◆ Your objective ◆
Copy out the data below verbatim.

Data shown Block Start

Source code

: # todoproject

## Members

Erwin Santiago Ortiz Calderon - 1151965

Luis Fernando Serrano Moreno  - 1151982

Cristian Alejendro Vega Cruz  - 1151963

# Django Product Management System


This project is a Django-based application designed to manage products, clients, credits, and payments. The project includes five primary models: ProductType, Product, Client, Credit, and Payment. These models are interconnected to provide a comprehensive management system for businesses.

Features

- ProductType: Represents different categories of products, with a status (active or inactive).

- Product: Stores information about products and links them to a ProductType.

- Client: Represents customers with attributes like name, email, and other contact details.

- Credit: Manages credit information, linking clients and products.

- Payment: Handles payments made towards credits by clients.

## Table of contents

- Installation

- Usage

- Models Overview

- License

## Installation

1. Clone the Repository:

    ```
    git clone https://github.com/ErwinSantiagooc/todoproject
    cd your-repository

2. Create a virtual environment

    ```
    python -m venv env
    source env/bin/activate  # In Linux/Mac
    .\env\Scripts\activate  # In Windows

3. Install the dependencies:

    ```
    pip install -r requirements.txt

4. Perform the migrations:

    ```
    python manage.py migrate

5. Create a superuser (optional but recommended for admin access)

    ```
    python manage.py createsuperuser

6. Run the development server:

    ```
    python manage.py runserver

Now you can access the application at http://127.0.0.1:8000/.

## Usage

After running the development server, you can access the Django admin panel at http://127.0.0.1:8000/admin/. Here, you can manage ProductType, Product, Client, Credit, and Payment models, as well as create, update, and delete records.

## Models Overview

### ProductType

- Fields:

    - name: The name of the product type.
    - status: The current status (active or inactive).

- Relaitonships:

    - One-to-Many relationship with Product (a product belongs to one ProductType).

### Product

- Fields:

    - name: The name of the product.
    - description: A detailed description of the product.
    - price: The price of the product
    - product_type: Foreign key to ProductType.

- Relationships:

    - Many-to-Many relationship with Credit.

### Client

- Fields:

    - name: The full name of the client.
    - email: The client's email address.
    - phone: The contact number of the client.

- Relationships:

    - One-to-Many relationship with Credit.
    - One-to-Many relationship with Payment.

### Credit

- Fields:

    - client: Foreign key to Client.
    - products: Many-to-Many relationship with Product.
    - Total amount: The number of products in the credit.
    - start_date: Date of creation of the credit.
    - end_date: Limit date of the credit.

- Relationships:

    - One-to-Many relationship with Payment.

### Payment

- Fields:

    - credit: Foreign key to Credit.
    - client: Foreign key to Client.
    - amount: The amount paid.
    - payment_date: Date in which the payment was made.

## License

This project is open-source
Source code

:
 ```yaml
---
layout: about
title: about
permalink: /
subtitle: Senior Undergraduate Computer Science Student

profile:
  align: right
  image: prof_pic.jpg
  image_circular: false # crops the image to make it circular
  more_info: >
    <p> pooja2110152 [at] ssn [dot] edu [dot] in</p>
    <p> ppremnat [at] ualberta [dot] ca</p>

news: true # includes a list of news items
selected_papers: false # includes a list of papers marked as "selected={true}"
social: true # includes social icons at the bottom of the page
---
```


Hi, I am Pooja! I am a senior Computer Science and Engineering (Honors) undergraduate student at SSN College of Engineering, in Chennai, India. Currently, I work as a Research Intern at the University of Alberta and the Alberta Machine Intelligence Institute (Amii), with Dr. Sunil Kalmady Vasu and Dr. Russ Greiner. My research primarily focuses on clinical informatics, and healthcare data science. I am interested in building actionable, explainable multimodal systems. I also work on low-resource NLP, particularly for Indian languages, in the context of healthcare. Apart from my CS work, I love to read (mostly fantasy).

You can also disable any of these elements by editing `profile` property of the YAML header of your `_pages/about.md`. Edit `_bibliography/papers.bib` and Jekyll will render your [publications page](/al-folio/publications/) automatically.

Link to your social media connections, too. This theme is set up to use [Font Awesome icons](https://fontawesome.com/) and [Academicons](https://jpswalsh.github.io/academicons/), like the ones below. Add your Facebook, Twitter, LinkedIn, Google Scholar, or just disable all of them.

Data shown Block End

◆ Completed exercise ◆
Source code

: # todoproject

## Members

Erwin Santiago Ortiz Calderon - 1151965

Luis Fernando Serrano Moreno  - 1151982

Cristian Alejendro Vega Cruz  - 1151963

# Django Product Management System


This project is a Django-based application designed to manage products, clients, credits, and payments. The project includes five primary models: ProductType, Product, Client, Credit, and Payment. These models are interconnected to provide a comprehensive management system for businesses.

Features

- ProductType: Represents different categories of products, with a status (active or inactive).

- Product: Stores information about products and links them to a ProductType.

- Client: Represents customers with attributes like name, email, and other contact details.

- Credit: Manages credit information, linking clients and products.

- Payment: Handles payments made towards credits by clients.

## Table of contents

- Installation

- Usage

- Models Overview

- License

## Installation

1. Clone the Repository:

    ```
    git clone https://github.com/ErwinSantiagooc/todoproject
    cd your-repository

2. Create a virtual environment

    ```
    python -m venv env
    source env/bin/activate  # In Linux/Mac
    .\env\Scripts\activate  # In Windows

3. Install the dependencies:

    ```
    pip install -r requirements.txt

4. Perform the migrations:

    ```
    python manage.py migrate

5. Create a superuser (optional but recommended for admin access)

    ```
    python manage.py createsuperuser

6. Run the development server:

    ```
    python manage.py runserver

Now you can access the application at http://127.0.0.1:8000/.

## Usage

After running the development server, you can access the Django admin panel at http://127.0.0.1:8000/admin/. Here, you can manage ProductType, Product, Client, Credit, and Payment models, as well as create, update, and delete records.

## Models Overview

### ProductType

- Fields:

    - name: The name of the product type.
    - status: The current status (active or inactive).

- Relaitonships:

    - One-to-Many relationship with Product (a product belongs to one ProductType).

### Product

- Fields:

    - name: The name of the product.
    - description: A detailed description of the product.
    - price: The price of the product
    - product_type: Foreign key to ProductType.

- Relationships:

    - Many-to-Many relationship with Credit.

### Client

- Fields:

    - name: The full name of the client.
    - email: The client's email address.
    - phone: The contact number of the client.

- Relationships:

    - One-to-Many relationship with Credit.
    - One-to-Many relationship with Payment.

### Credit

- Fields:

    - client: Foreign key to Client.
    - products: Many-to-Many relationship with Product.
    - Total amount: The number of products in the credit.
    - start_date: Date of creation of the credit.
    - end_date: Limit date of the credit.

- Relationships:

    - One-to-Many relationship with Payment.

### Payment

- Fields:

    - credit: Foreign key to Credit.
    - client: Foreign key to Client.
    - amount: The amount paid.
    - payment_date: Date in which the payment was made.

## License

This project is open-source
Source code

:
 ```yaml
---
layout: about
title: about
permalink: /
subtitle: Senior Undergraduate Computer Science Student

profile:
  align: right
  image: prof_pic.jpg
  image_circular: false # crops the image to make it circular
  more_info: >
    <p> pooja2110152 [at] ssn [dot] edu [dot] in</p>
    <p> ppremnat [at] ualberta [dot] ca</p>

news: true # includes a list of news items
selected_papers: false # includes a list of papers marked as "selected={true}"
social: true # includes social icons at the bottom of the page
---
```


Hi, I am Pooja! I am a senior Computer Science and Engineering (Honors) undergraduate student at SSN College of Engineering, in Chennai, India. Currently, I work as a Research Intern at the University of Alberta and the Alberta Machine Intelligence Institute (Amii), with Dr. Sunil Kalmady Vasu and Dr. Russ Greiner. My research primarily focuses on clinical informatics, and healthcare data science. I am interested in building actionable, explainable multimodal systems. I also work on low-resource NLP, particularly for Indian languages, in the context of healthcare. Apart from my CS work, I love to read (mostly fantasy).

You can also disable any of these elements by editing `profile` property of the YAML header of your `_pages/about.md`. Edit `_bibliography/papers.bib` and Jekyll will render your [publications page](/al-folio/publications/) automatically.

Link to your social media connections, too. This theme is set up to use [Font Awesome icons](https://fontawesome.com/) and [Academicons](https://jpswalsh.github.io/academicons/), like the ones below. Add your Facebook, Twitter, LinkedIn, Google Scholar, or just disable all of them.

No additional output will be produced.